● Work required
All of the data, except its images, should be set down exactly as it appears.

Segment Start: Raw data

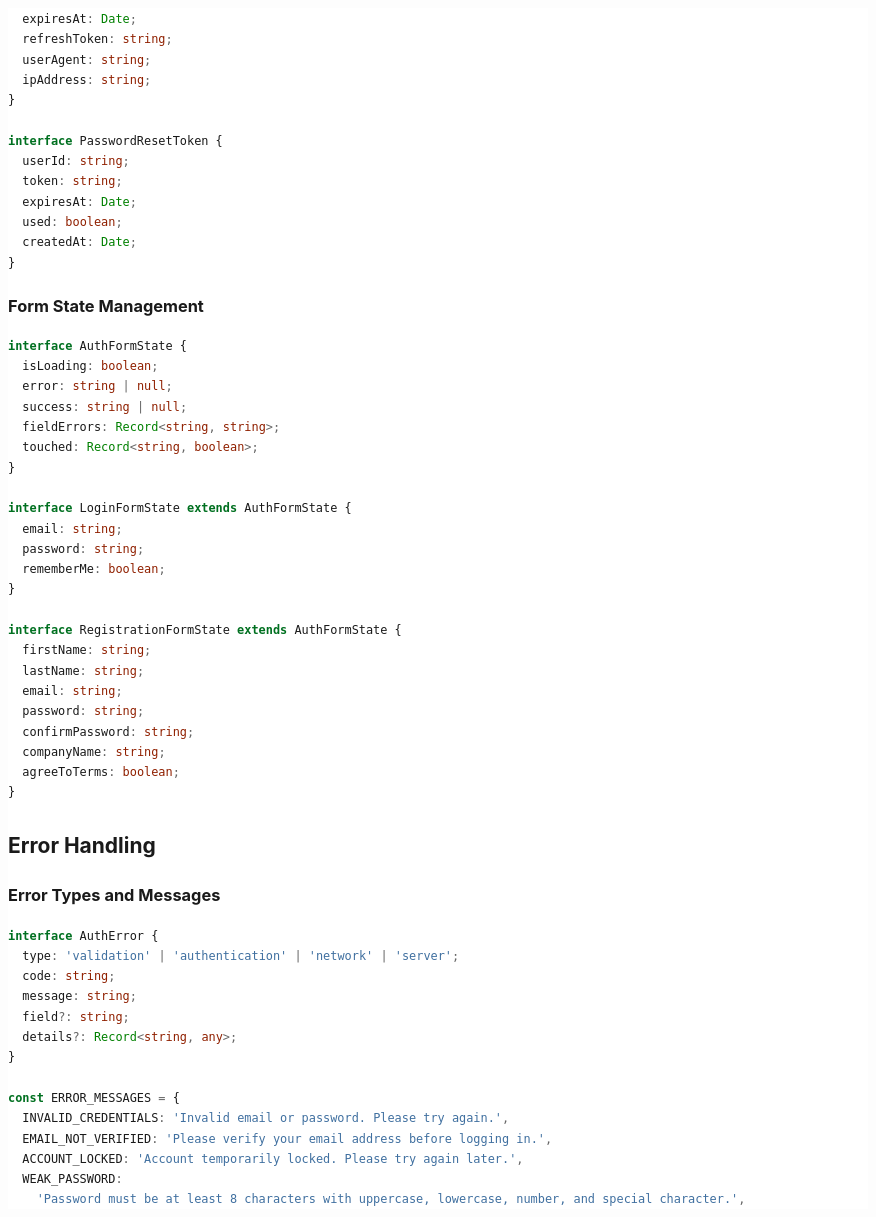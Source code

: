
 ```typescript
  expiresAt: Date;
  refreshToken: string;
  userAgent: string;
  ipAddress: string;
}

interface PasswordResetToken {
  userId: string;
  token: string;
  expiresAt: Date;
  used: boolean;
  createdAt: Date;
}
```

### Form State Management

```typescript
interface AuthFormState {
  isLoading: boolean;
  error: string | null;
  success: string | null;
  fieldErrors: Record<string, string>;
  touched: Record<string, boolean>;
}

interface LoginFormState extends AuthFormState {
  email: string;
  password: string;
  rememberMe: boolean;
}

interface RegistrationFormState extends AuthFormState {
  firstName: string;
  lastName: string;
  email: string;
  password: string;
  confirmPassword: string;
  companyName: string;
  agreeToTerms: boolean;
}
```

## Error Handling

### Error Types and Messages

```typescript
interface AuthError {
  type: 'validation' | 'authentication' | 'network' | 'server';
  code: string;
  message: string;
  field?: string;
  details?: Record<string, any>;
}

const ERROR_MESSAGES = {
  INVALID_CREDENTIALS: 'Invalid email or password. Please try again.',
  EMAIL_NOT_VERIFIED: 'Please verify your email address before logging in.',
  ACCOUNT_LOCKED: 'Account temporarily locked. Please try again later.',
  WEAK_PASSWORD:
    'Password must be at least 8 characters with uppercase, lowercase, number, and special character.',
```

Segment End: Raw data

● Solution to this problem
Source code

:
 ```typescript
  expiresAt: Date;
  refreshToken: string;
  userAgent: string;
  ipAddress: string;
}

interface PasswordResetToken {
  userId: string;
  token: string;
  expiresAt: Date;
  used: boolean;
  createdAt: Date;
}
```

### Form State Management

```typescript
interface AuthFormState {
  isLoading: boolean;
  error: string | null;
  success: string | null;
  fieldErrors: Record<string, string>;
  touched: Record<string, boolean>;
}

interface LoginFormState extends AuthFormState {
  email: string;
  password: string;
  rememberMe: boolean;
}

interface RegistrationFormState extends AuthFormState {
  firstName: string;
  lastName: string;
  email: string;
  password: string;
  confirmPassword: string;
  companyName: string;
  agreeToTerms: boolean;
}
```

## Error Handling

### Error Types and Messages

```typescript
interface AuthError {
  type: 'validation' | 'authentication' | 'network' | 'server';
  code: string;
  message: string;
  field?: string;
  details?: Record<string, any>;
}

const ERROR_MESSAGES = {
  INVALID_CREDENTIALS: 'Invalid email or password. Please try again.',
  EMAIL_NOT_VERIFIED: 'Please verify your email address before logging in.',
  ACCOUNT_LOCKED: 'Account temporarily locked. Please try again later.',
  WEAK_PASSWORD:
    'Password must be at least 8 characters with uppercase, lowercase, number, and special character.',
```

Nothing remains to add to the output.